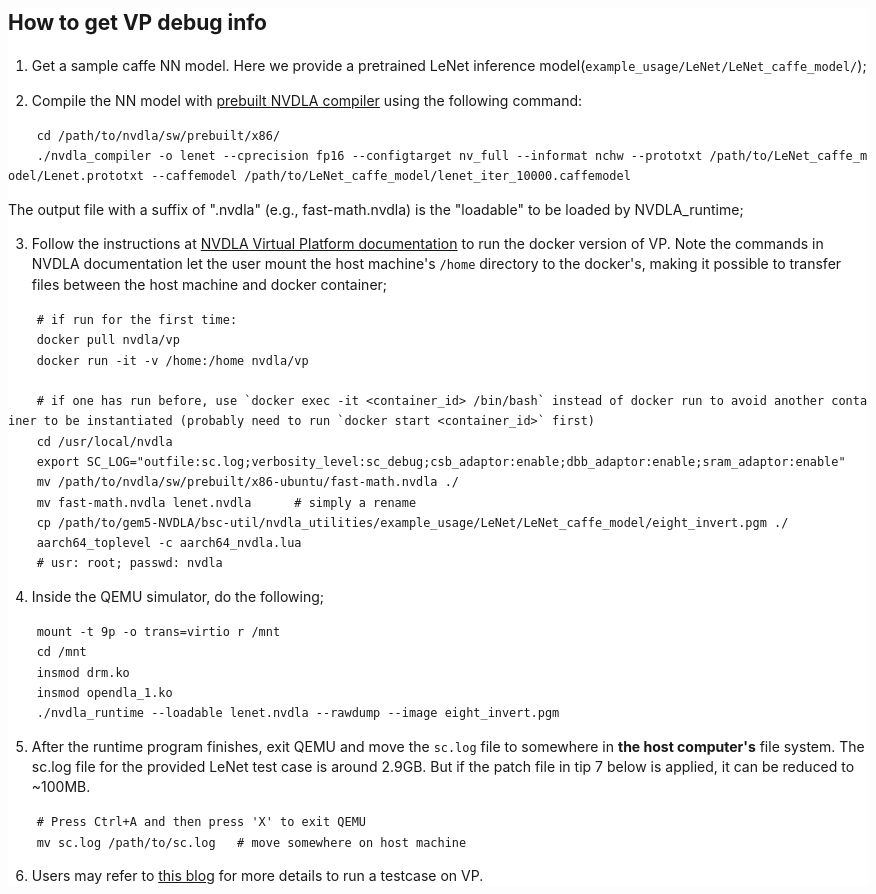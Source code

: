 
## How to get VP debug info
1. Get a sample caffe NN model. Here we provide a pretrained LeNet inference model(`example_usage/LeNet/LeNet_caffe_model/`);

2. Compile the NN model with [prebuilt NVDLA compiler](https://github.com/nvdla/sw/tree/master/prebuilt/x86-ubuntu) using the following command:
```
    cd /path/to/nvdla/sw/prebuilt/x86/
    ./nvdla_compiler -o lenet --cprecision fp16 --configtarget nv_full --informat nchw --prototxt /path/to/LeNet_caffe_model/Lenet.prototxt --caffemodel /path/to/LeNet_caffe_model/lenet_iter_10000.caffemodel
```
The output file with a suffix of ".nvdla" (e.g., fast-math.nvdla) is the "loadable" to be loaded by NVDLA_runtime;

3. Follow the instructions at [NVDLA Virtual Platform documentation](http://nvdla.org/vp.html#running-the-virtual-simulator-from-docker) to run the docker version of VP. Note the commands in NVDLA documentation let the user mount the host machine's `/home` directory to the docker's, making it possible to transfer files between the host machine and docker container;
```
    # if run for the first time:
    docker pull nvdla/vp
    docker run -it -v /home:/home nvdla/vp

    # if one has run before, use `docker exec -it <container_id> /bin/bash` instead of docker run to avoid another container to be instantiated (probably need to run `docker start <container_id>` first)
    cd /usr/local/nvdla
    export SC_LOG="outfile:sc.log;verbosity_level:sc_debug;csb_adaptor:enable;dbb_adaptor:enable;sram_adaptor:enable"
    mv /path/to/nvdla/sw/prebuilt/x86-ubuntu/fast-math.nvdla ./
    mv fast-math.nvdla lenet.nvdla      # simply a rename
    cp /path/to/gem5-NVDLA/bsc-util/nvdla_utilities/example_usage/LeNet/LeNet_caffe_model/eight_invert.pgm ./
    aarch64_toplevel -c aarch64_nvdla.lua
    # usr: root; passwd: nvdla
```
4. Inside the QEMU simulator, do the following;
```
    mount -t 9p -o trans=virtio r /mnt
    cd /mnt
    insmod drm.ko
    insmod opendla_1.ko
    ./nvdla_runtime --loadable lenet.nvdla --rawdump --image eight_invert.pgm
```
5. After the runtime program finishes, exit QEMU and move the `sc.log` file to somewhere in **the host computer's** file system. The sc.log file for the provided LeNet test case is around 2.9GB. But if the patch file in tip 7 below is applied, it can be reduced to ~100MB.
```
    # Press Ctrl+A and then press 'X' to exit QEMU
    mv sc.log /path/to/sc.log   # move somewhere on host machine
```
6. Users may refer to [this blog](https://medium.com/@anakin1028/run-lenet-on-nvdla-837a6fac6f8b) for more details to run a testcase on VP.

++++

EXERCISE PROMPT: With no other words, report how many lines in the entries hold the string "math".

TASK SOLUTION: 3